The Great British Sewing Bee, BBC Two, 8pm

New series of the show which aims to find Britain's best amateur stitcher - or the best of those who haven't yet won this by-now-annual TV competition. As ever, suave tailor and Savile Row denizen Patrick Grant returns alongside May Martin from the Women's Institute to provide the expertise, and they're joined by regular presenter Claudia Winkleman. In tonight's opening episode the 10 new contestants have to work with cotton. Their first task is to make a pair of women's trousers - complete with invisible zip - and then it's a race against time as they try to run up a denim skirt for a real-life model in just 90 minutes.
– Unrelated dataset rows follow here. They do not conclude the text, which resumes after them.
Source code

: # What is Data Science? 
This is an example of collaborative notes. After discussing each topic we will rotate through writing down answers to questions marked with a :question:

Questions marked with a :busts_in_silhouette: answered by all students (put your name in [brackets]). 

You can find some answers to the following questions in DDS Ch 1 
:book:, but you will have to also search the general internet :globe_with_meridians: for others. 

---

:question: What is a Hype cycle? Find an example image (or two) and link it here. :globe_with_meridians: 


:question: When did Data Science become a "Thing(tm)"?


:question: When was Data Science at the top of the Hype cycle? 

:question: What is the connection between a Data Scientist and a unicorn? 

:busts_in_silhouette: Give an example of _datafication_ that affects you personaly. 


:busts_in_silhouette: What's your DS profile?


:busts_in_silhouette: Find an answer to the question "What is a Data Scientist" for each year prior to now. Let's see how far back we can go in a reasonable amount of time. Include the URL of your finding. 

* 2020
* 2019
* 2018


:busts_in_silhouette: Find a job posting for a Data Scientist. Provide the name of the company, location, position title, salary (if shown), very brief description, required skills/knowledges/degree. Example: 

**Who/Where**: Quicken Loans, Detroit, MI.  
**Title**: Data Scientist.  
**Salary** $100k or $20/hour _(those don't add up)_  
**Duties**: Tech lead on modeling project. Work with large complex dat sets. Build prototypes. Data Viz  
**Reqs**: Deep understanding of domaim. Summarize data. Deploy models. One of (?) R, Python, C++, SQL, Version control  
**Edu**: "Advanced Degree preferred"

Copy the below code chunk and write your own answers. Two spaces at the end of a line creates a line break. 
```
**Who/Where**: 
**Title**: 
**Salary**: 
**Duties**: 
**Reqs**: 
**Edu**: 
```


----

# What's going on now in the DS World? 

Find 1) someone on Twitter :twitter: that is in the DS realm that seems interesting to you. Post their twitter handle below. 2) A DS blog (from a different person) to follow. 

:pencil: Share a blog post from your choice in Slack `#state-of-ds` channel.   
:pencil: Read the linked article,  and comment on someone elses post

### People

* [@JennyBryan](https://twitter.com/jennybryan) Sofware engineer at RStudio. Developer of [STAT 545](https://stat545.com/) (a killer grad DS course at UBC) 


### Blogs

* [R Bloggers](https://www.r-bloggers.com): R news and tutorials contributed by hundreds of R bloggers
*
Bloody Sunday, ITV3, 12.05am

Two years before he made The Bourne Supremacy and a decade before he was Oscar-nominated for Captain Phillips, British director Paul Greengrass tackled Don Mullan's book about the events of Sunday January 30 1972, when 13 civilians were shot dead by British soldiers during a march in Londonderry - the bloody Sunday of the title. Here we see Greengrass's trademark documentary style - handheld cameras grabbing fast, shaky shots - and a cast led by James Nesbitt, as SDLP founder and MP Ivan Cooper, the organiser of the march. Tim Piggot-Smith and Nicholas Farrell also feature. Powerful stuff.